Stored dataset items
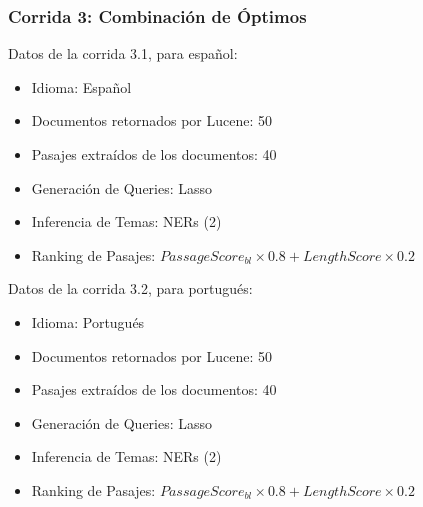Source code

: \begin{frame}
\frametitle{Corrida 3: Combinación de Óptimos}

\medskip

Datos de la corrida 3.1, para español:
\begin{itemize}
  \item Idioma: Español
  \item Documentos retornados por Lucene: 50
  \item Pasajes extraídos de los documentos: 40
  \item Generación de Queries: Lasso
  \item Inferencia de Temas: NERs (2)
  \item Ranking de Pasajes: $PassageScore_{bl} \times 0.8 + LengthScore \times 0.2$
\end{itemize}

\medskip
Datos de la corrida 3.2, para portugués:
\begin{itemize}
  \item Idioma: {\color{blue}Portugués}
  \item Documentos retornados por Lucene: 50
  \item Pasajes extraídos de los documentos: 40
  \item Generación de Queries: Lasso
  \item Inferencia de Temas: NERs (2)
  \item Ranking de Pasajes: $PassageScore_{bl} \times 0.8 + LengthScore \times 0.2$
\end{itemize}

\end{frame}

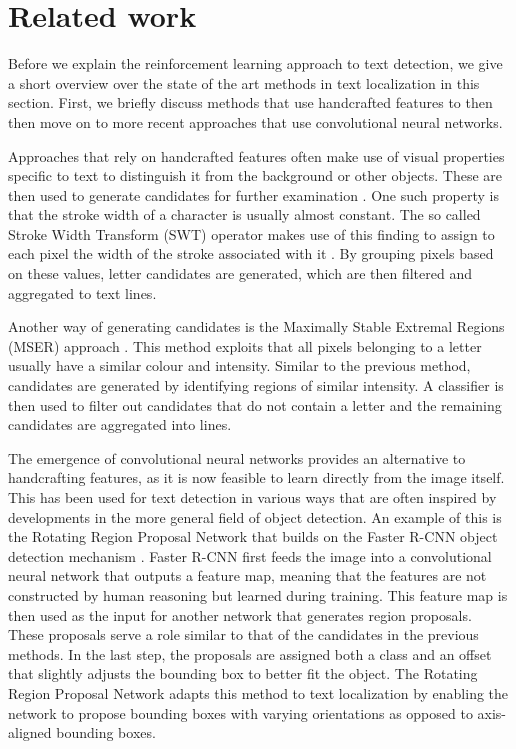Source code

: \section{Related work}

Before we explain the reinforcement learning approach to text
detection, we give a short overview over the state of the art methods
in text localization in this section. First, we briefly discuss
methods that use handcrafted features to then then move on to more
recent approaches that use convolutional neural networks.

Approaches that rely on handcrafted features often make use of visual properties specific to text to distinguish it from 
the background or other objects. These are then used to generate candidates for further examination \cite{zhu2016scene}. One such property is that 
the stroke width of a character is usually almost constant. The so called Stroke Width Transform (SWT) operator makes use of this finding to assign 
to each pixel the width of the stroke associated with it \cite{epshtein2010detecting}. By grouping pixels based on these values, letter candidates 
are generated, which are then filtered and aggregated to text lines.

Another way of generating candidates is the Maximally Stable Extremal Regions (MSER) approach \cite{neumann2010method}. This method exploits that 
all pixels belonging to a letter usually have a similar colour and intensity. Similar to the previous method, candidates are generated by identifying
regions of similar intensity. A classifier is then used to filter out candidates that do not contain a letter and the remaining candidates are
aggregated into lines.

The emergence of convolutional neural networks provides an alternative to handcrafting features, as it is now feasible to learn directly from the 
image itself. This has been used for text detection in various ways that are often inspired by developments in the more general field of object 
detection. An example of this is the Rotating Region Proposal Network \cite{ma2018arbitrary} that builds on the Faster R-CNN object detection 
mechanism \cite{ren2015faster}. Faster R-CNN first feeds the image into a convolutional neural network that outputs a feature map, meaning that the 
features are not constructed by human reasoning but learned during training. This feature map is then used as the input for another network that 
generates region proposals. These proposals serve a role similar to that of the candidates in the previous methods. In the last step, 
the proposals are assigned both a class and an offset that slightly adjusts the bounding box to better fit the object. The Rotating Region Proposal
Network adapts this method to text localization by enabling the network to propose bounding boxes with varying orientations as opposed to 
axis-aligned bounding boxes.

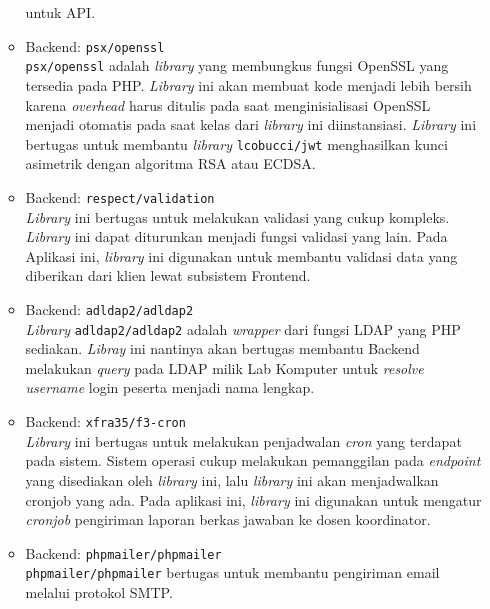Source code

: \begin{itemize}
\begin{itemize}
                    untuk API.
                \item Backend: \texttt{psx/openssl} \\
                    \texttt{psx/openssl} adalah \textit{library} yang membungkus fungsi OpenSSL yang tersedia
                    pada PHP. \textit{Library} ini akan membuat kode menjadi lebih bersih karena \textit{overhead}
                    harus ditulis pada saat menginisialisasi OpenSSL menjadi otomatis pada saat kelas dari 
                    \textit{library} ini diinstansiasi.
                    \textit{Library} ini bertugas untuk membantu \textit{library} \texttt{lcobucci/jwt} menghasilkan kunci
                    asimetrik dengan algoritma RSA atau ECDSA. 
                \item Backend: \texttt{respect/validation} \\
                    \textit{Library} ini bertugas untuk melakukan validasi yang cukup kompleks. \textit{Library}
                    ini dapat diturunkan menjadi fungsi validasi yang lain. Pada Aplikasi ini, \textit{library} ini
                    digunakan untuk membantu validasi data yang diberikan dari klien lewat subsistem
                    Frontend.
                \item Backend: \texttt{adldap2/adldap2} \\
                    \textit{Library} \texttt{adldap2/adldap2} adalah \textit{wrapper} dari fungsi LDAP yang PHP sediakan.
                    \textit{Libray} ini nantinya akan bertugas membantu Backend melakukan \textit{query} 
                    pada LDAP milik Lab Komputer untuk \textit{resolve} \textit{username} login peserta
                    menjadi nama lengkap.
                \item Backend: \texttt{xfra35/f3-cron} \\
                    \textit{Library} ini bertugas untuk melakukan penjadwalan \textit{cron} yang terdapat
                    pada sistem. Sistem operasi cukup melakukan pemanggilan pada \textit{endpoint} yang disediakan
                    oleh \textit{library} ini, lalu \textit{library} ini akan menjadwalkan cronjob yang ada.
                    Pada aplikasi ini, \textit{library} ini digunakan untuk mengatur \textit{cronjob} pengiriman
                    laporan berkas jawaban ke dosen koordinator.
                \item Backend: \texttt{phpmailer/phpmailer} \\
                    \texttt{phpmailer/phpmailer} bertugas untuk membantu pengiriman email melalui protokol SMTP.

\end{itemize}
\end{itemize}
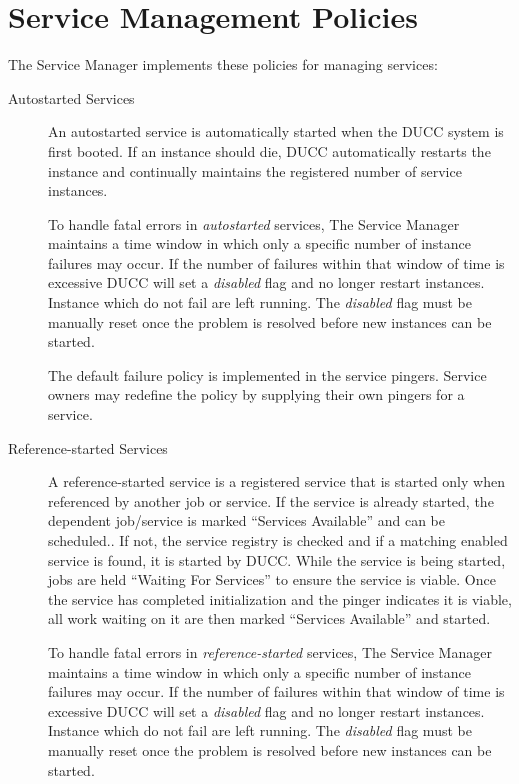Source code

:       \section{Service Management Policies}
      \label{sec:service.management-policy}

      The Service Manager implements these policies for managing services:
      \begin{description}

         \item[Autostarted Services] An autostarted service is automatically started when the DUCC
           system is first booted.  If an instance should die, DUCC automatically restarts the
           instance and continually maintains the registered number of service instances.

           To handle fatal errors in {\em autostarted} services, The Service Manager maintains a time
           window in which only a specific number of instance failures may occur.  If the number of
           failures within that window of time is excessive DUCC will set a {\em disabled} flag and
           no longer restart instances.  Instance which do not fail are left running.  The {\em
             disabled} flag must be manually reset once the problem is resolved before new instances
           can be started.

           The default failure policy is implemented in the service pingers. Service
           owners may redefine the policy by supplying their own pingers for a service.
          
         \item[Reference-started Services] A reference-started service is a registered service that
           is started only when referenced by another job or service. If the service is already
           started, the dependent job/service is marked ``Services Available'' and can be scheduled.. If
           not, the service registry is checked and if a matching enabled service is found, it is 
           started by DUCC.  While the service is being started, jobs are held ``Waiting For Services''
           to ensure the service is viable. Once the service has completed initialization and the pinger 
           indicates it is viable, all work waiting on it are then marked ``Services Available'' and
           started.  
          
           To handle fatal errors in {\em reference-started} services, The Service Manager maintains
           a time window in which only a specific number of instance failures may occur.  If the
           number of failures within that window of time is excessive DUCC will set a {\em disabled}
           flag and no longer restart instances.  Instance which do not fail are left running. The
           {\em disabled} flag must be manually reset once the problem is resolved before new
           instances can be started.
           

\end{description}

:: EXERCISE ::
In the entries above, find the line holding "Another way of" and the line holding "all pixels belonging", then retype exactly those two lines and every line between them, and nothing else.

:: SOLUTION FOR THIS EXERCISE ::
Another way of generating candidates is the Maximally Stable Extremal Regions (MSER) approach \cite{neumann2010method}. This method exploits that 
all pixels belonging to a letter usually have a similar colour and intensity. Similar to the previous method, candidates are generated by identifying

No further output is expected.